Hello, welcome to week 9.
This week I moved into phase 2 of CI failure reporting. Following on last week’s CI failure dashboard, I’m now working on a system to backfill new errors as they are categorized.
Monday and Tuesday were wasted spent on exploring problems and strategizing. Unfortunately my powers of concentration were low for a few days.
I did discover, however, that two of the most common kinds of errors originate on the runner systems. I can’t dig into them until I get access. I’ve notified the people who can give me access (@bgamari, @angerman) and I should notify them agai—oh wait I just did.
By Wednesday I had cleared my cognitive roadblock. I wrote a summary email of the status of tracking spurious failures. Read it here: Tracking intermittently failing CI jobs.
On Wednesday I was momentarily occupied with what I thought could be a simple fix for a failing CI job. (It was not simple. But I got an issue out of it. nofib fails to run in CI (#21859) · Issues · Glasgow Haskell Compiler / GHC · GitLab)
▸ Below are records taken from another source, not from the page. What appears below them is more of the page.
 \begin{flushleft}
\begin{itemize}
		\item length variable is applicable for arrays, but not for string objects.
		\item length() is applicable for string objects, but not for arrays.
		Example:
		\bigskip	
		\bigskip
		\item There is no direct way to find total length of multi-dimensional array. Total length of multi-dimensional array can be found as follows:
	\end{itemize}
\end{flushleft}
Later on Wednesday I was able to set out my plan for coding the backfill system.
On Thursday and Friday, I coded.
The backfill system has two halves. The first half loads all jobs and their logs into a local sqlite database. (That part is done now.) The second half will create tables of errors based on the jobs and their metadata. From there, they can be loaded into the dashboard’s database. Once that part is also done, I will return to categorizing and diagnosing errors.
That’s all for now!
P.S. Early notice: I will be away for 4-5 weeks starting around August 15.